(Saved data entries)
****************
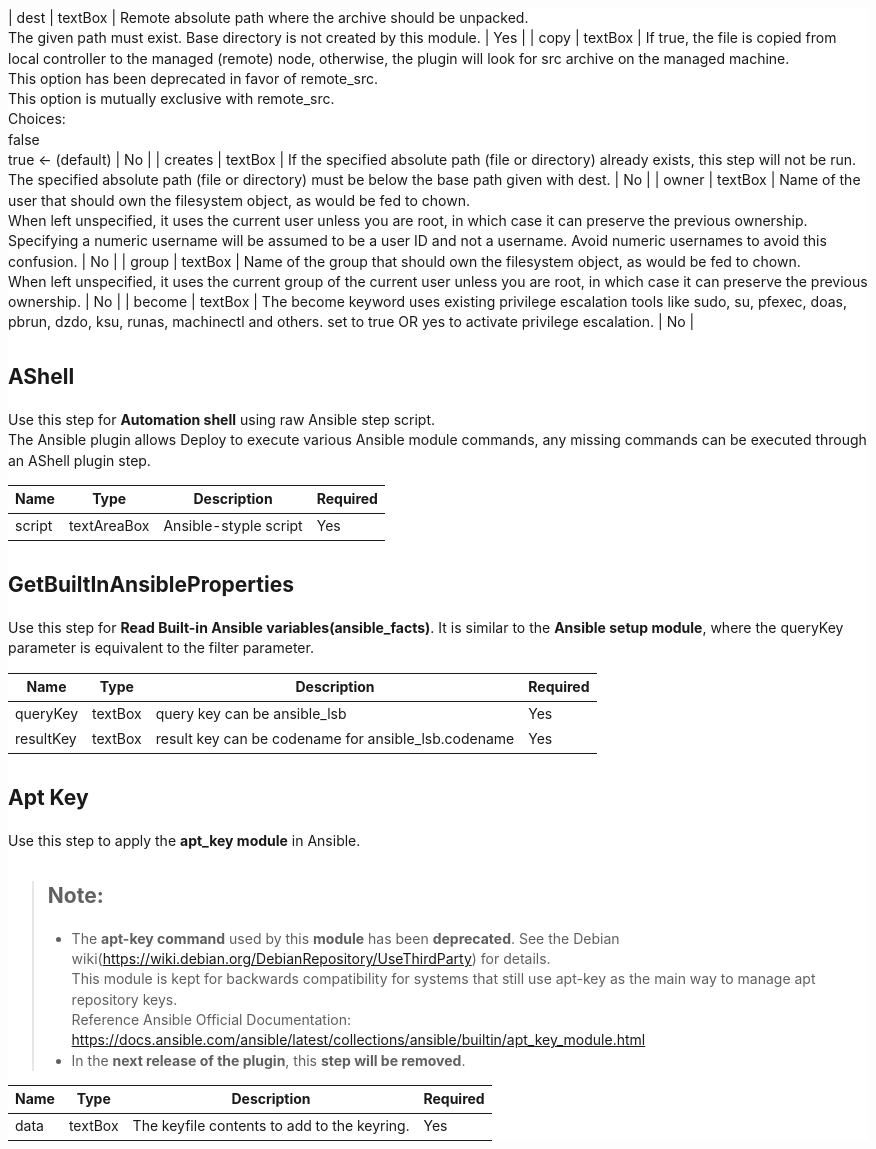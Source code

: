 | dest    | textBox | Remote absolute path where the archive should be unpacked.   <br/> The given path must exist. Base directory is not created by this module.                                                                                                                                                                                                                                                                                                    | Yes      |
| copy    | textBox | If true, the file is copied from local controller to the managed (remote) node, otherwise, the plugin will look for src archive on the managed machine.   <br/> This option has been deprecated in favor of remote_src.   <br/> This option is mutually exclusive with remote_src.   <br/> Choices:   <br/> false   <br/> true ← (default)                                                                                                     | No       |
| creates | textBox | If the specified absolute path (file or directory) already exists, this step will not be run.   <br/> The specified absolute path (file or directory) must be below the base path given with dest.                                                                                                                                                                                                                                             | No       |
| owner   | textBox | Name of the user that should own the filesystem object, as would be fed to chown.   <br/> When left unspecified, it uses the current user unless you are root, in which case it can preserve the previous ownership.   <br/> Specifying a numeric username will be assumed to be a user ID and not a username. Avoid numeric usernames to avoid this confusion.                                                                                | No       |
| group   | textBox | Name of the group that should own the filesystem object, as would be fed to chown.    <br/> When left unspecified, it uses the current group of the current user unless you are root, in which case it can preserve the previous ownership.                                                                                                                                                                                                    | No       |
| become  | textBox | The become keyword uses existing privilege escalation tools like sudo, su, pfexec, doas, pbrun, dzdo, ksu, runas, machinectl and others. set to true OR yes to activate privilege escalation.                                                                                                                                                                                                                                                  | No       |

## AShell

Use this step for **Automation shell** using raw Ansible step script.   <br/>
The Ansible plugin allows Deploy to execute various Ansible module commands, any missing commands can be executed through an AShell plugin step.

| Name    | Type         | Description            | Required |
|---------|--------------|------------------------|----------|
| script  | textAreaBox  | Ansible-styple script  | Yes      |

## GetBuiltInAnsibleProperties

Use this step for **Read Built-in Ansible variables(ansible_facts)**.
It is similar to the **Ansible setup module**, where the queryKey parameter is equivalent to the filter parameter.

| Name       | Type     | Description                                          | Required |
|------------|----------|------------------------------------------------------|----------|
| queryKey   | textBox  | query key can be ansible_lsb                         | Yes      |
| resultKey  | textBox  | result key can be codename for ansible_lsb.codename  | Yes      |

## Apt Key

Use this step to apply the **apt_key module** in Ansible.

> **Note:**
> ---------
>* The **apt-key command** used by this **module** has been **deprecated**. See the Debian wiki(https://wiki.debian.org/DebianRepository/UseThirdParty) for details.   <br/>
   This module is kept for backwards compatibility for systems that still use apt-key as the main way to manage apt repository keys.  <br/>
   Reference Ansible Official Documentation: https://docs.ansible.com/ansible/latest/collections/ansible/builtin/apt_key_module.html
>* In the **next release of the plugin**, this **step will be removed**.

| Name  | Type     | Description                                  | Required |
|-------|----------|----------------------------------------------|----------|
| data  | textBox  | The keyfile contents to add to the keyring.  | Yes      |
****************
• **Work to be completed**
The required output is the stretch of entries above from the line containing "creates | textBox" through the line containing "of the group", reproduced exactly.

• **Task answer**
| creates | textBox | If the specified absolute path (file or directory) already exists, this step will not be run.   <br/> The specified absolute path (file or directory) must be below the base path given with dest.                                                                                                                                                                                                                                             | No       |
| owner   | textBox | Name of the user that should own the filesystem object, as would be fed to chown.   <br/> When left unspecified, it uses the current user unless you are root, in which case it can preserve the previous ownership.   <br/> Specifying a numeric username will be assumed to be a user ID and not a username. Avoid numeric usernames to avoid this confusion.                                                                                | No       |
| group   | textBox | Name of the group that should own the filesystem object, as would be fed to chown.    <br/> When left unspecified, it uses the current group of the current user unless you are root, in which case it can preserve the previous ownership.                                                                                                                                                                                                    | No       |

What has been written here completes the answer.